Key Takeaways
The agreement involved the “White Hat” exploiter, repaying all loans minus a 62.16 ETH “bounty,” worth $97,000.
As per the latest update,hacker had completed the loan repayments.
The hacker responsible for the $1.59 million exploit of the decentralized finance (DeFi) lending platform Tender.fi has agreed to return funds for a $97,000 bounty reward in Ether.
The exploit, which happened a day back, was confirmed by Tender.fi on Twitter, citing “an unusual amount of borrows” through the protocol. Hours after the hack, Tender.Fi took to Twitter to announce that it had reached an agreement with the hacker. The agreement involved the “White Hat” exploiter, repaying all loans minus a 62.16 ETH “bounty,” worth around $97,000 at current prices.
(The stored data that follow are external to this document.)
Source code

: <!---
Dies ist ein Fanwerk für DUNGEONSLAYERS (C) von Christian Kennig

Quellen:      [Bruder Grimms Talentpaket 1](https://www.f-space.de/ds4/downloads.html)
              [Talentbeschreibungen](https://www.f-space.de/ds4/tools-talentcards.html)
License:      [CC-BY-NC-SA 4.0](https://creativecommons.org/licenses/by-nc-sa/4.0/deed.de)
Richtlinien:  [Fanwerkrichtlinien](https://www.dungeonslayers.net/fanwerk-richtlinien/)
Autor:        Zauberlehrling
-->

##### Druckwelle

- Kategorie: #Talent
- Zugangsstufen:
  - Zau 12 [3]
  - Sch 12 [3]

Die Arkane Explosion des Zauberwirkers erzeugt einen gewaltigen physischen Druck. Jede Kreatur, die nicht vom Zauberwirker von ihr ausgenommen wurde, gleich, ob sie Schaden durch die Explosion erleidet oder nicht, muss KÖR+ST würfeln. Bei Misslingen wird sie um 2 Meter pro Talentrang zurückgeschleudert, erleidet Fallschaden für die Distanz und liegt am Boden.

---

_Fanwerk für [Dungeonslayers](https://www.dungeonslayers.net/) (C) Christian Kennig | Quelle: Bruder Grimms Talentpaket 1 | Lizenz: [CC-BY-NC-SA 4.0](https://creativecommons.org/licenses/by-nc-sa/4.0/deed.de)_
“The White Hat will repay all loans minus 62.158670296 ETH, which will be kept as a Bounty for helping secure the protocol. The Tender.fi Team will repay the Bounty s value to the protocol, so that there will be no bad debt and users will remain unaffected”, Tender.fi’s official tweet reads.
According to the latest update from the Defi platform, the hacker had completed the loan repayments. As per on-chain data, on March 7, the white hat hacker had exploited $1.59 million worth of assets from the protocol by depositing 1 GMX token, valued at $71 at the time of writing.
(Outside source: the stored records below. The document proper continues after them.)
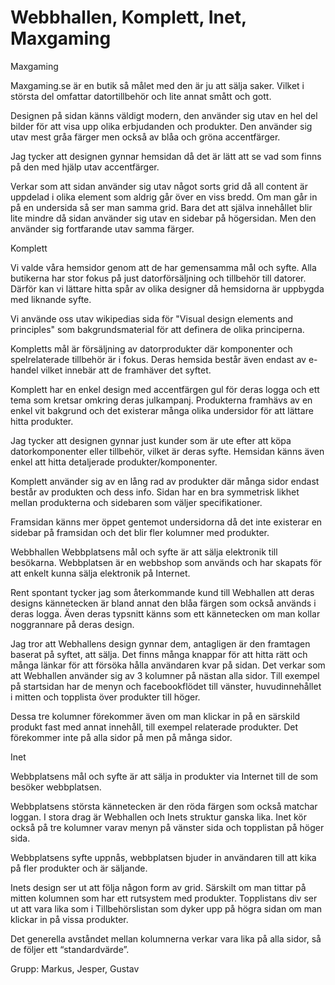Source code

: Webbhallen, Komplett, Inet, Maxgaming
======================================
Maxgaming

Maxgaming.se är en butik så målet med den är ju att sälja saker.
Vilket i största del omfattar datortillbehör och lite annat smått och gott.

Designen på sidan känns väldigt modern, den använder sig utav en hel del
bilder för att visa upp olika erbjudanden och produkter. Den använder sig
utav mest gråa färger men också av blåa och gröna accentfärger.

Jag tycker att designen gynnar hemsidan då det är lätt att se vad som finns
på den med hjälp utav accentfärger.

Verkar som att sidan använder sig utav något sorts grid då all content är
uppdelad i olika element som aldrig går över en viss bredd. Om man går in
på en undersida så ser man samma grid. Bara det att själva innehållet blir
lite mindre då sidan använder sig utav en sidebar på högersidan. Men den
använder sig fortfarande utav samma färger.

Komplett

Vi valde våra hemsidor genom att de har gemensamma mål och syfte. Alla
butikerna har stor fokus på just datorförsäljning och tillbehör till datorer. Därför
kan vi lättare hitta spår av olika designer då hemsidorna är uppbygda med liknande syfte.

Vi använde oss utav wikipedias sida för "Visual design elements and principles"
som bakgrundsmaterial för att definera de olika principerna.

Kompletts mål är försäljning av datorprodukter där komponenter och spelrelaterade
tillbehör är i fokus. Deras hemsida består även endast av e-handel vilket
innebär att de framhäver det syftet.

Komplett har en enkel design med accentfärgen gul för deras logga och ett tema
som kretsar omkring deras julkampanj. Produkterna framhävs av en enkel vit
bakgrund och det existerar många olika undersidor för att lättare hitta produkter.

Jag tycker att designen gynnar just kunder som är ute efter att köpa datorkomponenter
eller tillbehör, vilket är deras syfte. Hemsidan känns även enkel
att hitta detaljerade produkter/komponenter.

Komplett använder sig av en lång rad av produkter där många sidor endast består
av produkten och dess info. Sidan har en bra symmetrisk likhet mellan
produkterna och sidebaren som väljer specifikationer.

Framsidan känns mer öppet gentemot undersidorna då det inte existerar en sidebar
på framsidan och det blir fler kolumner med produkter.

Webbhallen
Webbplatsens mål och syfte är att sälja elektronik till besökarna.
Webbplatsen är en webbshop som används och har skapats för att enkelt
kunna sälja elektronik på Internet.

Rent spontant tycker jag som återkommande kund till Webhallen att deras
designs kännetecken är bland annat den blåa färgen som också används i
deras logga. Även deras typsnitt känns som ett kännetecken om man kollar
noggrannare på deras design.

Jag tror att Webhallens design gynnar dem, antagligen är den framtagen
baserat på syftet, att sälja. Det finns många knappar för att hitta rätt
och många länkar för att försöka hålla användaren kvar på sidan.
Det verkar som att Webhallen använder sig av 3 kolumner på nästan alla sidor.
Till exempel på startsidan har de menyn och facebookflödet till vänster,
huvudinnehållet i mitten och topplista över produkter till höger.

Dessa tre kolumner förekommer även om man klickar in på en särskild produkt
fast med annat innehåll, till exempel relaterade produkter. Det förekommer inte
på alla sidor på men på många sidor.

Inet

Webbplatsens mål och syfte är att sälja in produkter via Internet till de
som besöker webbplatsen.

Webbplatsens största kännetecken är den röda färgen som också matchar loggan.
I stora drag är Webhallen och Inets struktur ganska lika. Inet kör också på tre
kolumner varav menyn på vänster sida och topplistan på höger sida.

Webbplatsens syfte uppnås, webbplatsen bjuder in användaren till att kika på fler
produkter och är säljande.

Inets design ser ut att följa någon form av grid. Särskilt om man tittar på mitten
kolumnen som har ett rutsystem med produkter. Topplistans div ser ut att vara lika
som i Tillbehörslistan som dyker upp på högra sidan om man klickar in på vissa produkter.

Det generella avståndet mellan kolumnerna verkar vara lika på alla sidor, så de följer
ett “standardvärde”.



Grupp: Markus, Jesper, Gustav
Defi protocol exploits like that of Tender.fi’s are becoming more common with each passing day. As per data analytics platform DefiLlama, 7 Defi protocol exploits in February 2023 alone caused the defi space to lose at least $21 million in crypto.
Earlier this year, decentralized exchange Orion Protocol suffered a loss of approximately $3 million through a reentrancy attack, where attackers used a malicious smart contract to drain funds from a target with repeated withdrawal orders.
Last month, DeFi protocol Platypus Finance also suffered a flash loan attack resulting in $8.5 million being drained from the protocol. Multichain exchange aggregator Dexible was also a victim of an exploit this year, causing almost $2 Million in losses.